Vandalia Mayor Arlene Setzer agreed, and implored the group to find common ground for action.
“I’d like to come up with a consolidated effort to go forth and take action,” said Setzer. “When you send a letter to your representative you end up getting some regurgitated form letter from an aide. There may be some efforts we can take to put pressure on the senators and legislators who hold positions of power that can help.”
Vandalia City Manager Jon Crusey discussed the impact of House Bill 5 that is standardizing local income tax across the state – but at the expense of cities such as Vandalia. He also spoke to the cuts to the Local Government Fund.
“While the state is increasing its rainy day fund by 60 percent, the state has reduced Local Government Funds by 50 percent,” said Crusey. “We (Vandalia) are getting $700,000 less since 2010. The state calls it ‘redirecting.” They have ‘redirected’ Local Government Funds from the cities to the state. They are ‘redirecting’ Local Government Funds from the cities to townships.”
The Ohio budget approved this summer will redirect $2.7 million dollars from cities in Montgomery County while returning just under $200,000 of those funds to townships in the county – a net loss of nearly $2.5 million county wide.
Additionally, the Vandalia-Butler Schools will receive about $550,000 less in state funding in the second year of that budget while Oakwood, Dayton’s wealthiest suburb, will see an increase of five percent.

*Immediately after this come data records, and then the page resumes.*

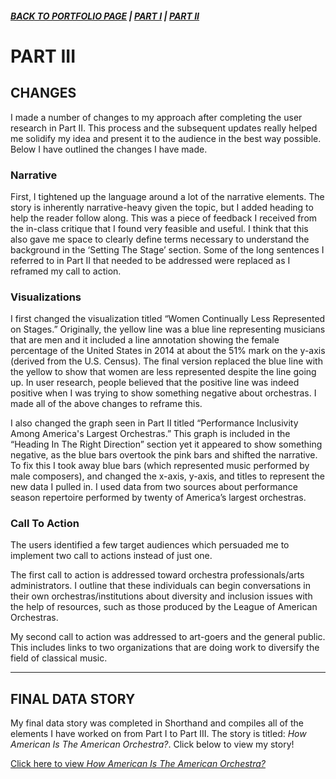 ##### [**BACK TO PORTFOLIO PAGE**](/portfoliopage_main.md) | [**PART I**](/final_project_I_GarrettM.md) | [**PART II**](/final_project_II_GarrettM.md)


# PART III

## CHANGES
I made a number of changes to my approach after completing the user research in Part II. This process and the subsequent updates really helped me solidify my idea and present it to the audience in the best way possible. Below I have outlined the changes I have made.

### **Narrative**
First, I tightened up the language around a lot of the narrative elements. The story is inherently narrative-heavy given the topic, but I added heading to help the reader follow along. This was a piece of feedback I received from the in-class critique that I found very feasible and useful. I think that this also gave me space to clearly define terms necessary to understand the background in the ‘Setting The Stage’ section. Some of the long sentences I referred to in Part II that needed to be addressed were replaced as I reframed my call to action. 


### **Visualizations**
I first changed the visualization titled “Women Continually Less Represented on Stages.” Originally, the yellow line was a blue line representing musicians that are men and it included a line annotation showing the female percentage of the United States in 2014 at about the 51% mark on the y-axis (derived from the U.S. Census). The final version replaced the blue line with the yellow to show that women are less represented despite the line going up. In user research, people believed that the positive line was indeed positive when I was trying to show something negative about orchestras. I made all of the above changes to reframe this. 

I also changed the graph seen in Part II titled “Performance Inclusivity Among America's Largest Orchestras.” This graph is included in the “Heading In The Right Direction” section yet it appeared to show something negative, as the blue bars overtook the pink bars and shifted the narrative. To fix this I took away blue bars (which represented music performed by male composers), and changed the x-axis, y-axis, and titles to represent the new data I pulled in. I used data from two sources about performance season repertoire performed by twenty of America’s largest orchestras. 


### **Call To Action**
The users identified a few target audiences which persuaded me to implement two call to actions instead of just one.

The first call to action is addressed toward orchestra professionals/arts administrators. I outline that these individuals can begin conversations in their own orchestras/institutions about diversity and inclusion issues with the help of resources, such as those produced by the League of American Orchestras. 

My second call to action was addressed to art-goers and the general public. This includes links to two organizations that are doing work to diversify the field of classical music. 

---

## FINAL DATA STORY


My final data story was completed in Shorthand and compiles all of the elements I have worked on from Part I to Part III. The story is titled: _How American Is The American Orchestra?_. Click below to view my story!


[Click here to view _How American Is The American Orchestra?_](https://carnegiemellon.shorthandstories.com/how-american-is-the-american-orchestra-/index.html)

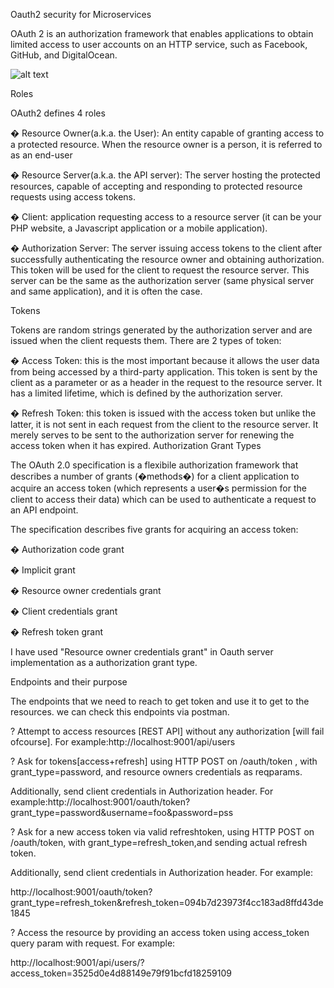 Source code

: 
Oauth2 security for Microservices

OAuth 2 is an authorization framework that enables applications to obtain limited access to user accounts on an HTTP service, such as Facebook, GitHub, and DigitalOcean.

![alt text](https://github.com/hassan-k/Oauth2-Server/master/SM3.png)


Roles

OAuth2 defines 4 roles 

�	Resource Owner(a.k.a. the User): An entity capable of granting access to a protected resource. When the resource owner is a person, it is referred to as an end-user

�	Resource Server(a.k.a. the API server): The server hosting the protected resources, capable of accepting and responding to protected resource requests using access tokens.

�	Client: application requesting access to a resource server (it can be your PHP website, a Javascript application or a mobile application).

�	Authorization Server: The server issuing access tokens to the client after successfully authenticating the resource owner and obtaining authorization. This token will be used for the client to request the resource server. This server can be the same as the authorization server (same physical server and same application), and it is often the case.

Tokens

Tokens are random strings generated by the authorization server and are issued when the client requests them.
There are 2 types of token:

�	Access Token: this is the most important because it allows the user data from being accessed by a third-party application. This token is sent by the client as a parameter or as a header in the request to the resource server. It has a limited lifetime, which is defined by the authorization server. 

�	Refresh Token: this token is issued with the access token but unlike the latter, it is not sent in each request from the client to the resource server. It merely serves to be sent to the authorization server for renewing the access token when it has expired.
Authorization Grant Types


The OAuth 2.0 specification is a flexibile authorization framework that describes a number of grants (�methods�) for a client application to acquire an access token (which represents a user�s permission for the client to access their data) which can be used to authenticate a request to an API endpoint.

The specification describes five grants for acquiring an access token:

�	Authorization code grant

�	Implicit grant

�	Resource owner credentials grant

�	Client credentials grant

�	Refresh token grant

I have used "Resource owner credentials grant" in Oauth server implementation as a authorization grant type.

Endpoints and their purpose

The endpoints that we need to reach to get token and use it to get to the resources. we can check this endpoints via postman.

? Attempt to access resources [REST API] without any authorization [will fail ofcourse]. For example:http://localhost:9001/api/users

? Ask for tokens[access+refresh] using HTTP POST on /oauth/token , with grant_type=password, and resource owners credentials as reqparams.

Additionally, send client credentials in Authorization header. For example:http://localhost:9001/oauth/token?grant_type=password&username=foo&password=pss

? Ask for a new access token via valid refreshtoken, using HTTP POST on /oauth/token, with grant_type=refresh_token,and sending actual refresh token.

Additionally, send client credentials in Authorization header. For example:

http://localhost:9001/oauth/token?grant_type=refresh_token&refresh_token=094b7d23973f4cc183ad8ffd43de1845

? Access the resource by providing an access token using access_token query param with request. For example:

http://localhost:9001/api/users/?access_token=3525d0e4d88149e79f91bcfd18259109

Board of Education member George Moorman said local tax dollars should stay in local communities.
“First priority to me is how do we keep our local tax dollars here, how do we use local dollars to educate our kids, pave our roads?” he asked. “We have a community here where we all serve the same taxpayers.”
“This is an issue we all agree on – the local retention of tax dollars,” said Board of Education member Mary Kilsheimer. “That is a message I think we can rally our community around.”
“Those are our taxpayer’s dollars,” said Neavin. “When people pay taxes, they aren’t wanting their money to go to fill the state’s Rainy Day fund, they are paying taxes to pay for services.”
“The state is balancing its budget, but its doing so by going through our swimming pools, our schools, our roads, and shorting local communities,” said Lewis.
Butler Township has placed a Limited Home Rule measure on the ballot in November, a measure designed to increase the Township’s ability to “control what happens in the township,” according to Trustee Doug Orange. “With what’s going on in Columbus, we are just sick and tied of people outside the township telling us what we need to be doing in Butler Township.”
Several of the officials spoke to the spike in truck traffic since the P & G distribution center opened in Union and voiced frustration that local governments have little to no power to do anything about it.
“We have been thwarted at every angle to control truck traffic, but we aren’t just going to roll over here,” said Vandalia City Councilman Dave Lewis. “It has certainly impacted all of our communities with trucks running right through town and it will get worse, not better.”
“Truck traffic is here to stay,” said Orange. “It is a byproduct of development in that area. We aren’t going to be able to get rid of it, but we hope to make it a little better.”
Setzer believes that legislators must be forced to listen.
“We have to be more aggressive with the legislators and senators,” she said. “They have affected us with all the laws they have passed. We have to vet the local people who want us to represent us at the state level. It is to our benefit to know if they are willing to learn, willing to listen, or instead be guided by some other entity.”
Board of Education President Bruce Sucher said that real change can only be made with the support of the community, and other communities around the state.
“Between all of us, we are only 15 people with voices that our legislators hear from time to time,” he said. “If you get citizens involved, and other communities talking, change can happen.”